CL: They do. In fact, the one-way car-sharing systems have not shown to be a reliable form of transport. They're more of a backup transport system because they have such imbalances. The imbalance is so great that it's not fixed through rebalancing. Basically, the companies just wait for the next cycle and for the natural system to rebalance the cars. One-way car-sharing makes it easier to not own a car in the city, but you need other ways to make that trip happen. You need transit, cycling, bike sharing, and walking. You need all these other modes, and maybe one-way car-sharing is a backup.

GD: Lastly, I’ll ask you about ITDP – when you begin to think about projects, do you tend to approach cities, or do they tend to approach you?

CL: We see both happen. We originally approached Rio de Janeiro, for example, and over time we’ve built a great relationship and we’re now working with Rio on cycling, TOD, and BRT. Our strategy is to try to demonstrate good practice and replicate through knowledge-sharing research and events. We end up getting a lot of exposure through that replication process. Then other cities approach us, and they say, “Hey, can you help us do that idea in depth in my city?”

GD: In Rio, is this work in the new downtown harbor quarter the city is developing for the Olympics, or is your work more citywide?

CL: It’s citywide. We are working a bit on that. Our influence there has been to ensure that affordable housing is incorporated into the planning for that port redevelopment. Across the city, we are working on cycle tracks, and on housing policy to co-locate transit with affordable housing. We've introduced this metric called “population near transit,” (PNT) to help the city understand the impact of displacing the poor to distant, transit-inaccessible locations. The city has actually adopted a target, an aspiration, to have 90% PNT by 2050. We're counting only the metro and BRT in that metric.

GD: What range are you counting around the stations?

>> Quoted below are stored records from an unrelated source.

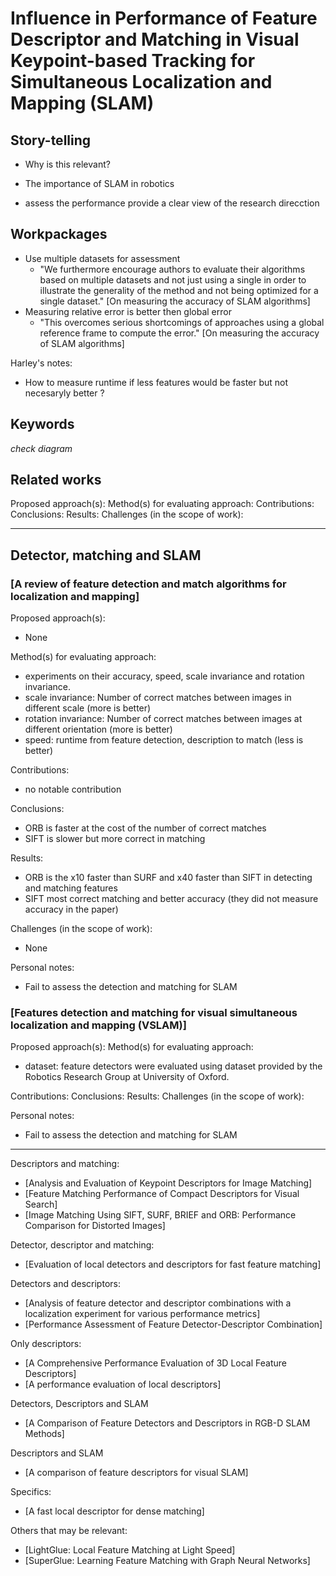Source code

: # Influence in Performance of Feature Descriptor and Matching in Visual Keypoint-based Tracking for Simultaneous Localization and Mapping (SLAM)

## Story-telling

- Why is this relevant?
- The importance of SLAM in robotics



- assess the performance provide a clear view of the research direcction

## Workpackages


- Use multiple datasets for assessment 
    - "We furthermore encourage authors to evaluate their algorithms based on multiple datasets and not just using a single in order to illustrate the generality of the method and not being optimized for a single dataset." [On measuring the accuracy of SLAM algorithms]
- Measuring relative error is better then global error 
    - "This overcomes serious shortcomings of approaches using a global reference frame to compute the error." [On measuring the accuracy of SLAM algorithms]

Harley's notes:
- How to measure runtime if less features would be faster but not necesaryly better ?

## Keywords

*check diagram*

## Related works

Proposed approach(s):
Method(s) for evaluating approach:
Contributions:
Conclusions:
Results:
Challenges (in the scope of work):

----------------------------------------
## Detector, matching and SLAM

### [A review of feature detection and match algorithms for localization and mapping]

Proposed approach(s):
- None

Method(s) for evaluating approach:
- experiments on their accuracy, speed, scale invariance and rotation invariance.
- scale invariance: Number of correct matches between images in different scale (more is better)
- rotation invariance: Number of correct matches between images at different orientation (more is better)
- speed: runtime from feature detection, description to match (less is better)

Contributions:
- no notable contribution

Conclusions:
- ORB is faster at the cost of the number of correct matches
- SIFT is slower but more correct in matching

Results:
- ORB is the x10 faster than SURF and x40 faster than SIFT in detecting and matching features
- SIFT most correct matching and better accuracy (they did not measure accuracy in the paper)

Challenges (in the scope of work):
- None

Personal notes:
- Fail to assess the detection and matching for SLAM

### [Features detection and matching for visual simultaneous localization and mapping (VSLAM)]

Proposed approach(s):
Method(s) for evaluating approach:
- dataset: feature detectors were evaluated using dataset provided by the Robotics Research Group at University of Oxford.

Contributions:
Conclusions:
Results:
Challenges (in the scope of work):

Personal notes:
- Fail to assess the detection and matching for SLAM

----------------------------------------
Descriptors and matching:
- [Analysis and Evaluation of Keypoint Descriptors for Image Matching]
- [Feature Matching Performance of Compact Descriptors for Visual Search]
- [Image Matching Using SIFT, SURF, BRIEF and ORB: Performance Comparison for Distorted Images]

Detector, descriptor and matching:
- [Evaluation of local detectors and descriptors for fast feature matching]

Detectors and descriptors:
- [Analysis of feature detector and descriptor combinations with a localization experiment for various performance metrics]
- [Performance Assessment of Feature Detector-Descriptor Combination]

Only descriptors:
- [A Comprehensive Performance Evaluation of 3D Local Feature Descriptors]
- [A performance evaluation of local descriptors]

Detectors, Descriptors and SLAM
- [A Comparison of Feature Detectors and Descriptors in RGB-D SLAM Methods]

Descriptors and SLAM
- [A comparison of feature descriptors for visual SLAM]

Specifics:
- [A fast local descriptor for dense matching]


Others that may be relevant:
- [LightGlue: Local Feature Matching at Light Speed]
- [SuperGlue: Learning Feature Matching with Graph Neural Networks]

CL: We’re looking at one kilometer. Rio is today much, much lower, something like 20-40% PNT. So this metric of PNT has been instrumental in bringing visibility to this issue. The next step is developing the land use and transport plans and to actually achieve that target.

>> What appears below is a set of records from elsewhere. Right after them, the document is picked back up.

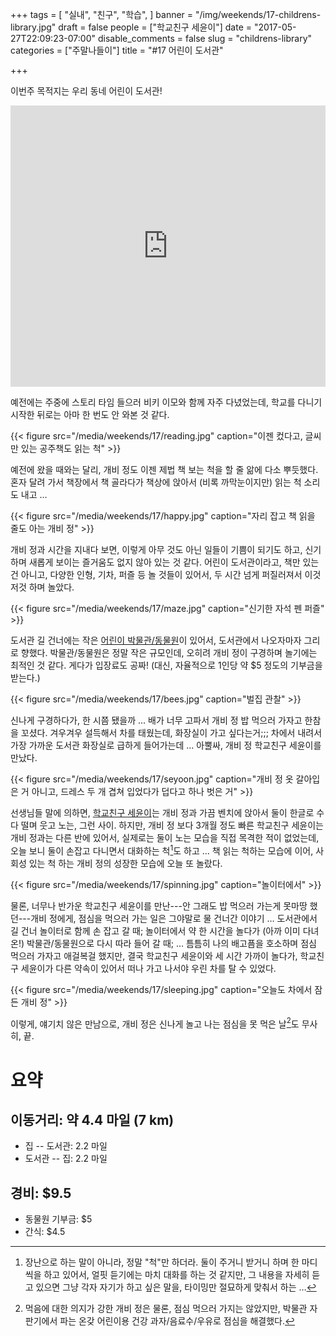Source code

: +++
tags = [
    "실내",
    "친구",
    "학습",
    ]
banner = "/img/weekends/17-childrens-library.jpg"
draft = false
people = ["학교친구 세윤이"]
date = "2017-05-27T22:09:23-07:00"
disable_comments = false
slug = "childrens-library"
categories = ["주말나들이"]
title = "#17 어린이 도서관"

+++

이번주 목적지는 우리 동네 어린이 도서관!

<iframe
src="https://www.google.com/maps/embed?pb=!1m18!1m12!1m3!1d3167.674314003913!2d-122.14738778432255!3d37.44479793884771!2m3!1f0!2f0!3f0!3m2!1i1024!2i768!4f13.1!3m3!1m2!1s0x808fbb1a0a93b981%3A0xf306890242dc3ea4!2sChildren&#39;s+Library!5e0!3m2!1sen!2sus!4v1495948100942"
width="100%" height="450" frameborder="0" style="border:0"
allowfullscreen></iframe>

예전에는 주중에 스토리 타임 들으러 비키 이모와 함께 자주 다녔었는데,
학교를 다니기 시작한 뒤로는 아마 한 번도 안 와본 것 같다.

{{< figure
  src="/media/weekends/17/reading.jpg"
  caption="이젠 컸다고, 글씨만 있는 공주책도 읽는 척" >}}

예전에 왔을 때와는 달리, 개비 정도 이젠 제법 책 보는 척을 할 줄 앎에 다소
뿌듯했다. 혼자 달려 가서 책장에서 책 골라다가 책상에 앉아서 (비록 까막눈이지만)
읽는 척 소리도 내고 …

{{< figure
  src="/media/weekends/17/happy.jpg"
  caption="자리 잡고 책 읽을 줄도 아는 개비 정" >}}

개비 정과 시간을 지내다 보면, 이렇게 아무 것도 아닌 일들이 기쁨이 되기도 하고,
신기하며 새롭게 보이는 즐거움도 없지 않아 있는 것 같다.
어린이 도서관이라고, 책만 있는건 아니고, 다양한 인형, 기차, 퍼즐 등 놀 것들이
있어서, 두 시간 넘게 퍼질러져서 이것 저것 하며 놀았다.

{{< figure
  src="/media/weekends/17/maze.jpg"
  caption="신기한 자석 펜 퍼즐" >}}

도서관 길 건너에는 작은 [어린이
박물관/동물원](http://www.cityofpaloalto.org/gov/depts/csd/jmz/)이 있어서,
도서관에서 나오자마자 그리로 향했다. 박물관/동물원은 정말 작은 규모인데, 오히려
개비 정이 구경하며 놀기에는 최적인 것 같다. 
게다가 입장료도 공짜! (대신, 자율적으로 1인당 약 $5 정도의 기부금을 받는다.)

{{< figure
  src="/media/weekends/17/bees.jpg"
  caption="벌집 관찰" >}}

신나게 구경하다가, 한 시쯤 됐을까 … 배가 너무 고파서 개비 정 밥 먹으러 가자고
한참을 꼬셨다. 겨우겨우 설득해서 차를 태웠는데, 화장실이 가고 싶다는거;;;
차에서 내려서 가장 가까운 도서관 화장실로 급하게 들어가는데 … 아뿔싸, 개비
정 학교친구 세윤이를 만났다.

{{< figure
  src="/media/weekends/17/seyoon.jpg"
  caption="개비 정 옷 갈아입은 거 아니고, 드레스 두 개 겹쳐 입었다가 덥다고 하나 벗은 거" >}}

선생님들 말에 의하면, [학교친구 세윤이](/people/학교친구-세윤이)는 개비 정과
가끔 벤치에 앉아서 둘이 한글로 수다 떨며 웃고 노는, 그런 사이.
하지만, 개비 정 보다 3개월 정도 빠른 학교친구 세윤이는 개비 정과는 다른 반에
있어서, 실제로는 둘이 노는 모습을 직접 목격한 적이 없었는데, 오늘 보니 둘이
손잡고 다니면서 대화하는 척[^1]도 하고 … 책 읽는 척하는 모습에 이어, 사회성 있는
척 하는 개비 정의 성장한 모습에 오늘 또 놀랐다.

[^1]: 장난으로 하는 말이 아니라, 정말 "척"만 하더라. 둘이 주거니 받거니 하며 한 마디씩을 하고 있어서, 얼핏 듣기에는 마치 대화를 하는 것 같지만, 그 내용을 자세히 듣고 있으면 그냥 각자 자기가 하고 싶은 말을, 타이밍만 절묘하게 맞춰서 하는 … 

{{< figure
  src="/media/weekends/17/spinning.jpg"
  caption="놀이터에서" >}}

물론, 너무나 반가운 학교친구 세윤이를 만난---안 그래도 밥 먹으러 가는게 못마땅
했던---개비 정에게, 점심을 먹으러 가는 일은 그야말로 물 건너간 이야기 … 
도서관에서 길 건너 놀이터로 함께 손 잡고 갈 때; 놀이터에서 약 한 시간을 놀다가
(아까 이미 다녀온!) 박물관/동물원으로 다시 따라 들어 갈 때; … 틈틈히 나의
배고픔을 호소하며 점심 먹으러 가자고 애걸복걸 했지만, 결국 학교친구 세윤이와
세 시간 가까이 놀다가, 학교친구 세윤이가 다른 약속이 있어서 떠나 가고 나서야 
우린 차를 탈 수 있었다.

{{< figure
  src="/media/weekends/17/sleeping.jpg"
  caption="오늘도 차에서 잠든 개비 정" >}}


이렇게, 얘기치 않은 만남으로, 개비 정은 신나게 놀고 나는 점심을 못 먹은 날[^2]도 무사히, 끝.

[^2]: 먹음에 대한 의지가 강한 개비 정은 물론, 점심 먹으러 가지는 않았지만, 박물관 자판기에서 파는 온갖 어린이용 건강 과자/음료수/우유로 점심을 해결했다.

# 요약

## 이동거리: 약 4.4 마일 (7 km)

- 집 -- 도서관: 2.2 마일
- 도서관 -- 집: 2.2 마일

## 경비: $9.5

- 동물원 기부금: $5
- 간식: $4.5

GD: Has this PNT idea been confined to Brazil or are you considering expanding it?

CL: We’ve done it at the local level in Rio, and also at the national level, where the Minha Casa Minha Vida housing program, the next phase of which will accommodate six million people in affordable housing, has draft regulations which currently include PNT. At the international level, the Sustainable Development Goals are also considering PNT for all cities. It’s been our initial foray into this topic and we’ve seen a lot of strong traction. We’re eager to roll this out to more cities.